Legacy fundraising in Germany is booming. For a considerable period, we lagged behind other nations such as the UK and Canada, but we have made remarkable progress in recent years. This isn’t solely due to the record sums being bequeathed in Germany. The overall acceptance of the concept has notably increased among organisations and donors alike. Interestingly, even NGOs that haven’t actively marketed in this segment are securing legacy donations – from both known and unknown donors. I think it would be nearly remiss for an organisation not to invest in legacy fundraising right now.
What challenges or obstacles do you see for legacy fundraising in Germany?
I believe the challenges are similar to those in other countries. Many individuals are aware of the option to leave charitable gifts in their wills. However, translating this awareness into action proves to be a significant challenge. Experience shows that, on average, it takes 15 years from initially considering writing a will to actually doing so. Moreover, often this initial will doesn’t even include a charitable organisation. This suggests that we need to discuss this option more often and with greater frequency. I am thinking on a large scale, such as through widespread radio and television advertising. Organisations need to position themselves as trustworthy partners, actively promoting legacy giving and looking after the legacies of their donors.
However, as more and more organisations actively promote legacy giving, they also need to differentiate themselves clearly from others and establish a distinct brand and vision for legacy donations.

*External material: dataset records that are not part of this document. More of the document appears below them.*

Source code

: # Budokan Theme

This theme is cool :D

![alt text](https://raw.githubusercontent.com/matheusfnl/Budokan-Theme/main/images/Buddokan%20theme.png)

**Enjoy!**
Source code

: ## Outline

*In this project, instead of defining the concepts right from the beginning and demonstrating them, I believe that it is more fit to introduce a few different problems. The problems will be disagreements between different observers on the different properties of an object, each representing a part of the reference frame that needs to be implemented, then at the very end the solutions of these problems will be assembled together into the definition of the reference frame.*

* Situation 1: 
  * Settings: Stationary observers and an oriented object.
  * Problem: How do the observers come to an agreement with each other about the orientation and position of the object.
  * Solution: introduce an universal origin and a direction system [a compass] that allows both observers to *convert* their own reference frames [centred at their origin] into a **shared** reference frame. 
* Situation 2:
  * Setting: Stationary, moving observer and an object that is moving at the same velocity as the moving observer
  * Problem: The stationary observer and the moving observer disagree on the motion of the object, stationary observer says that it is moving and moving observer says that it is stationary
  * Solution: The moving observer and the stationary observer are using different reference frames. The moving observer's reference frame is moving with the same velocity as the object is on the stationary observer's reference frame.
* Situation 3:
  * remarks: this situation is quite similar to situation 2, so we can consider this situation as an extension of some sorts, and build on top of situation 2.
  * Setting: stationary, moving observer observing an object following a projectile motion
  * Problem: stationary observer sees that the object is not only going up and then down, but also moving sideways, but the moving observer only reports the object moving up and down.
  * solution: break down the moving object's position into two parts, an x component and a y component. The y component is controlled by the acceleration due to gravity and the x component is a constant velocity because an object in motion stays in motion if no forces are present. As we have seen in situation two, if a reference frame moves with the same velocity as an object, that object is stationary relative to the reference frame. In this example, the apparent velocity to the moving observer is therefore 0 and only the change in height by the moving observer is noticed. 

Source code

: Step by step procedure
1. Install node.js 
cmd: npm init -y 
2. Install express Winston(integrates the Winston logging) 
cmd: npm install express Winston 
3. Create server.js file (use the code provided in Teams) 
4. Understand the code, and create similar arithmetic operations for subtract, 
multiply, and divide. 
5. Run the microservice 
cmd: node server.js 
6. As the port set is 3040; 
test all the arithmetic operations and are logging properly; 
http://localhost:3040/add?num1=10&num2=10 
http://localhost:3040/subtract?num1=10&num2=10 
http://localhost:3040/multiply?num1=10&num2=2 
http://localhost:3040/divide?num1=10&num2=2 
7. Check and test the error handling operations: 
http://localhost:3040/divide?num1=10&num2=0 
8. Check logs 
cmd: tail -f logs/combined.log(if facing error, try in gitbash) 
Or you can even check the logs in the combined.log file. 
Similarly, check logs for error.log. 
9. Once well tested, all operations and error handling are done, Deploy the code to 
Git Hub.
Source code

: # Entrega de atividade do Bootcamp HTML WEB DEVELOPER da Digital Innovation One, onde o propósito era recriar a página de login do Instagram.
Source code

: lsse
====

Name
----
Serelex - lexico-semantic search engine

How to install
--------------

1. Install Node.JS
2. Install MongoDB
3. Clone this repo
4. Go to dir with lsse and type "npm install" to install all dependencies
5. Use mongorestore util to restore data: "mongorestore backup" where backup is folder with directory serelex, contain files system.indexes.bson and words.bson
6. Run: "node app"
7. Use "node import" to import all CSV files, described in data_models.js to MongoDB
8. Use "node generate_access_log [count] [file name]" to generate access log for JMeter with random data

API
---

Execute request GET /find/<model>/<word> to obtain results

Simply saying: “give me your money”, won’t work.
Do you think the situation and circumstances for legacy giving in Germany differ from other European countries?
From my own experiences in Canada and Singapore (and as studies indicate), generally, fewer people in Germany donate to charitable organisations, and fewer still write a will, often assuming that German inheritance law will take care of everything. This naturally poses challenges for legacy giving. I also believe that we often lack the boldness seen elsewhere. When I observe legacy campaigns from other countries, many are funny and edgy. We Germans tend to be more reserved and risk-averse. I hope that in the forthcoming years, we will witness a shift towards more interesting and captivating campaigns.
Do you have an example of an organisation that set up legacy fundraising successfully? And what elements made/ makes them successful?
I believe every organisation must find its unique ‘legacy voice’ as previously mentioned and answer questions such as: Who are we as an organisation, and why are gifts in wills so vital for our work? There are some examples of smaller NGOs that have crafted compelling legacy packs tailored to their cause and genuinely centred around donors. One such example is Sentana Stiftung.
I’m also impressed with Amnesty International’s efforts. They’re not just making a significant impact with their legacy message “Freiheit ist ein Wert der bleibt” (“Freedom is a value that remains”), but they’re also exemplary in their approach to engaging and stewarding their supporters.
As an animal welfare organization “ Vier Pfoten (Four Paws)” obviously many of their supporters own pets. Understandably, these donors are concerned about the well-being of their pets after their own passing. Recognising this, Vier Pfoten offers pledgers personalised support for their four-legged friends. This truly embodies donor-centric legacy fundraising.
You helped initiate the national campaign NACHLASS-PORTAL as part of the NACHLASS-NETZWER in Germany. Can you tell me a little bit more about it?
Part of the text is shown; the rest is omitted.